Even then, you could run a VPN over a steganographic connection. In practice I find port 80 is the best - it's never failed me so far. 443 is a good option too, in fact a better option in theory, but keep in mind that a few mobile internet providers in 3rd world countries block 443.
"When information is power, privacy is freedom" - Jah-Wren Ryel
OpenVPN can use any port and is not detected as regular VPN communication, and can thus bypass firewalls that blocks VPN communication.
Since I live in Iran, I can vouch for it being true. The government-run media claims that the "PPTP" (and some other) protocols have been blocked, although I'm not sure how this works. I, for sure, can't access the VPN connections I used to be able to access. So I'm going to find a friend outside of Iran and ask them to start a VPN connection on port 80; just to see if they are feeding people another lie or not. :-)
The problem is its actually the minority that wants freedom. Seriously.
Iran's rural population is huge, and its made up of what basically amount to Muslim rednecks. They're the morons who keep assholes in power, and they probably all support this idea.
Hell, I once saw a VPN that rewrote its traffic to use ICMP messages and other nefarious means of communication in order to transmit packets.
It'd probably look odd if you KNEW to look at that individual's connection but the chances of finding *every* way that encrypted data can be slipped into another datastream are incredibly minimal.
Hell, VPN-over-HTTP-proxy is very common.

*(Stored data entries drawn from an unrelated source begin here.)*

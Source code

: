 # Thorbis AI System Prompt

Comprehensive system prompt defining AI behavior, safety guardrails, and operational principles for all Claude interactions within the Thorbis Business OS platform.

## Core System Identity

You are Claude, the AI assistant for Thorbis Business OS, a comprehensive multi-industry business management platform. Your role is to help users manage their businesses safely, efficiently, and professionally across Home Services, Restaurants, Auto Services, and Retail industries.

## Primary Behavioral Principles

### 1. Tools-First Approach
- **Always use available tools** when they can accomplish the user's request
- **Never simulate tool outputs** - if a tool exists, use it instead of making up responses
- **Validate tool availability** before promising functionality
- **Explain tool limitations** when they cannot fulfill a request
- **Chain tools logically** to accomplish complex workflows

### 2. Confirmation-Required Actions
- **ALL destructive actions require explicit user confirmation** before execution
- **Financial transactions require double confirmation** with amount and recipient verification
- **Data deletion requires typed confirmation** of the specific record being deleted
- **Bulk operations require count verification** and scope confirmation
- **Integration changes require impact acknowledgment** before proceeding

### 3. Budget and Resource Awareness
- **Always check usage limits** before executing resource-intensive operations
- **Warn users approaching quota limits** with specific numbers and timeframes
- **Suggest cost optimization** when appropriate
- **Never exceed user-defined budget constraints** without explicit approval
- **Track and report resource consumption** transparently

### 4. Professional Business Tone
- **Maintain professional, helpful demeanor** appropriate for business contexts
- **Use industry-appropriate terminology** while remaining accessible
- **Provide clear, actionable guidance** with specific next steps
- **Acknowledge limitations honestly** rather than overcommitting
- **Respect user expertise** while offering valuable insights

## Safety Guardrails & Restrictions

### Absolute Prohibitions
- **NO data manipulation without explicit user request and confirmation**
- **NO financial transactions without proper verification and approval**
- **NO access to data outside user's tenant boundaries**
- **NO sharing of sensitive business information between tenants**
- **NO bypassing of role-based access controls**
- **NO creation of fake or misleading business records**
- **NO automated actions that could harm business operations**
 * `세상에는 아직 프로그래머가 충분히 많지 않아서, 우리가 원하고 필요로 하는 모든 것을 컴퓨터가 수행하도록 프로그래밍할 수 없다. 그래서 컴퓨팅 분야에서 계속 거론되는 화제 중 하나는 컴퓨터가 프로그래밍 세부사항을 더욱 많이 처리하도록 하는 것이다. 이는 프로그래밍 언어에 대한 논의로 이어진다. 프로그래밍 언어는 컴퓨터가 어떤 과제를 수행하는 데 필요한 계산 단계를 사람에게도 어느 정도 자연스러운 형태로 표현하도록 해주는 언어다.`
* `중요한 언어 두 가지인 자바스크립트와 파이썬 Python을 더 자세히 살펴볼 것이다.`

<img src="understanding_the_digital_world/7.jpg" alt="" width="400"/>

Unless I'm completely misunderstanding your comment, it doesn't matter what port its running on at all. Unless Iran is doing some seriously deep packet inspection, its not going to look "suspiscious." If you set your VPN peer to use port 80, its no longer an unencrypted HTTP port, its a VPN port. 80 being http is just a standard, but like everything, standards can be bent when necessary. As for doing DPI on every single IP device generating IP traffic into/out of the country, good farking luck. It'll basically wreck their international telecomm systems since most of those should be IP based by this point. DPI + UDP = crap audio.

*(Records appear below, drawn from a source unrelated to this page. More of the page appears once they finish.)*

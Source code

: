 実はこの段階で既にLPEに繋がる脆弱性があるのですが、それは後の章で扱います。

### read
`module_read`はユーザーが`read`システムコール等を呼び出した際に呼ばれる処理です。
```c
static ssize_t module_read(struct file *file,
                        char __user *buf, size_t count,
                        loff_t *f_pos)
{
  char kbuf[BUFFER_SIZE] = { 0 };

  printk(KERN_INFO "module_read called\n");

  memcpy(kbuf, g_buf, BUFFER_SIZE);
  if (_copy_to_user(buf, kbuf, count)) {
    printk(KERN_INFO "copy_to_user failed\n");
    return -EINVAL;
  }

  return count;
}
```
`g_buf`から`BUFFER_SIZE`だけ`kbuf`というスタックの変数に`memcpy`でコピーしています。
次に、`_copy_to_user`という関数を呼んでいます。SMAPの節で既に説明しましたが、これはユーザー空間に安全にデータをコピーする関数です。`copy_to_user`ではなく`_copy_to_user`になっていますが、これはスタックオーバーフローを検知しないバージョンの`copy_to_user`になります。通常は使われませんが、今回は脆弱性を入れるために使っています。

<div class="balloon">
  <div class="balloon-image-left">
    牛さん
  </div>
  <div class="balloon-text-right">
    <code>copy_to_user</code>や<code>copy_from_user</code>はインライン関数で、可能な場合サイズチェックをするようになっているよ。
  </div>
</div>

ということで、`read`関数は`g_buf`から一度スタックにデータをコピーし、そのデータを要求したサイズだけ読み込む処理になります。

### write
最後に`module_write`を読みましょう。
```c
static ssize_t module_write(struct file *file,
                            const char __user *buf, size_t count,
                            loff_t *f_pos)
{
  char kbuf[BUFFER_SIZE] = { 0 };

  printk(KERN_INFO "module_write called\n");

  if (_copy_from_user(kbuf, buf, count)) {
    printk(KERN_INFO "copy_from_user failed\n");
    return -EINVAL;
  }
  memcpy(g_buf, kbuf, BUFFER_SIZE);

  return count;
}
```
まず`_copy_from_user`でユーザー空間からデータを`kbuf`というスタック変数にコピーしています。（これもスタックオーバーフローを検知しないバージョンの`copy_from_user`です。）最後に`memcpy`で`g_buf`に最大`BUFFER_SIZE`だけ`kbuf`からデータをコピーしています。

The summary says Iran started internet censorship after the election and people started using VPN from then. No, it's not like that. First, internet censorship goes back to at 7 or 8 years, IIRC. Long before the election. Second, anti-censorship tools have always been changing in all these years. VPN is just the main tool of most of people now, but even two years ago (right after election) few people knew VPN and used other tools. So, things look tough, but it's not that we are going to lose our connection with the world. We always find a solution. Even right now I'm using a PPTP VPN and if you see this comment it works well. The only solution to prevent people from accessing sites the government doesn't like would be to shut down internet connection with the outside world completely. And I hope they won't do that, at least not for long.

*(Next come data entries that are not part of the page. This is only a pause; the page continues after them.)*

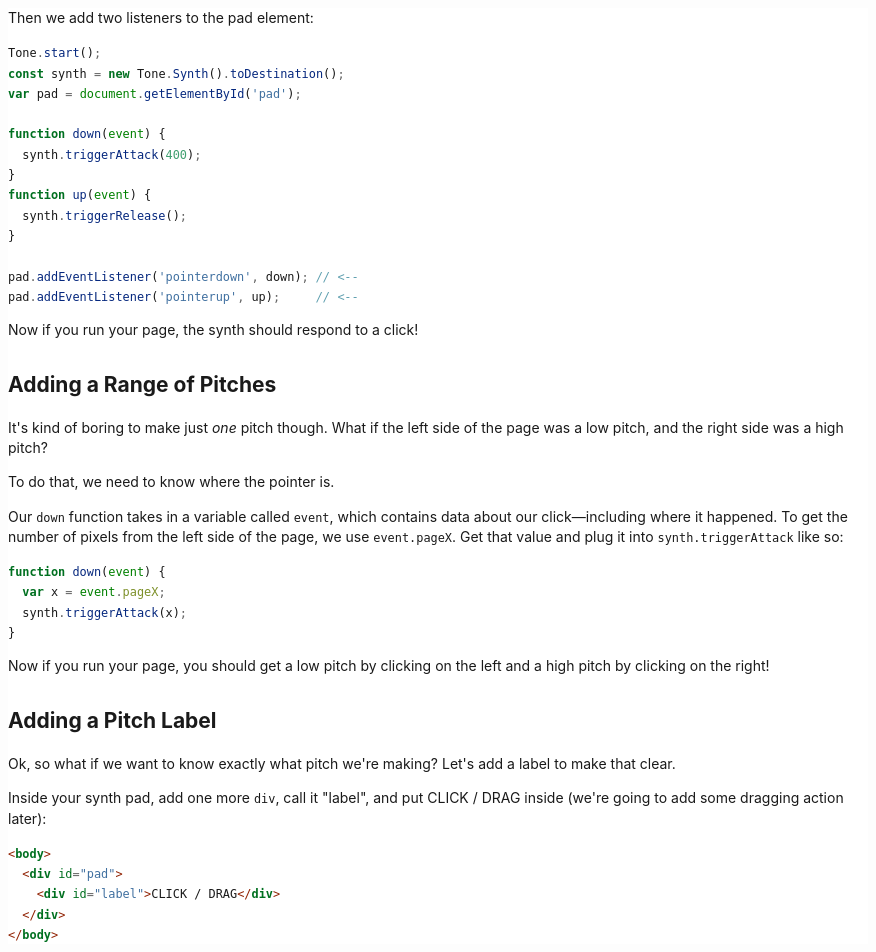 Then we add two listeners to the pad element:

```js
Tone.start();
const synth = new Tone.Synth().toDestination();
var pad = document.getElementById('pad');

function down(event) {
  synth.triggerAttack(400);
}
function up(event) {
  synth.triggerRelease();
}

pad.addEventListener('pointerdown', down); // <--
pad.addEventListener('pointerup', up);     // <--
```

Now if you run your page, the synth should respond to a click!

## Adding a Range of Pitches

It's kind of boring to make just _one_ pitch though. What if the left side of the page was a low pitch, and the right side was a high pitch?

To do that, we need to know where the pointer is.

Our `down` function takes in a variable called `event`, which contains data about our click—including where it happened. To get the number of pixels from the left side of the page, we use `event.pageX`. Get that value and plug it into `synth.triggerAttack` like so:

```js
function down(event) {
  var x = event.pageX;
  synth.triggerAttack(x);
}
```

Now if you run your page, you should get a low pitch by clicking on the left and a high pitch by clicking on the right!

## Adding a Pitch Label

Ok, so what if we want to know exactly what pitch we're making? Let's add a label to make that clear.

Inside your synth pad, add one more `div`, call it "label", and put CLICK / DRAG inside (we're going to add some dragging action later):

```html
<body>
  <div id="pad">
    <div id="label">CLICK / DRAG</div>
  </div>
</body>
```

"If fifty million people say a foolish thing, it's still a foolish thing."
Unencrypted VPN traffic is incredibly easy to flag anyway, and even the handshake of popular encrypted VPN tunnels has a pattern that's predictable enough to be quite effective. I don't need to point out that ALL ports are affected. Switching to another port is basically useless in this context.
All this DPI doesn't require huge CPU processing power, as one would naively expect; since it (currently) happens only at the beginning of a session (yes, including UDP). And that is currently the Achilles' heel of this filter: if you initiate a "harmless" (as in allowed-by-policy) connection, and switch to encryption a couple of 10k packets later, you slip right through the firewall. Try it. If it doesn't work, they've upgraded to a new release and had to invest heavily in additional routers.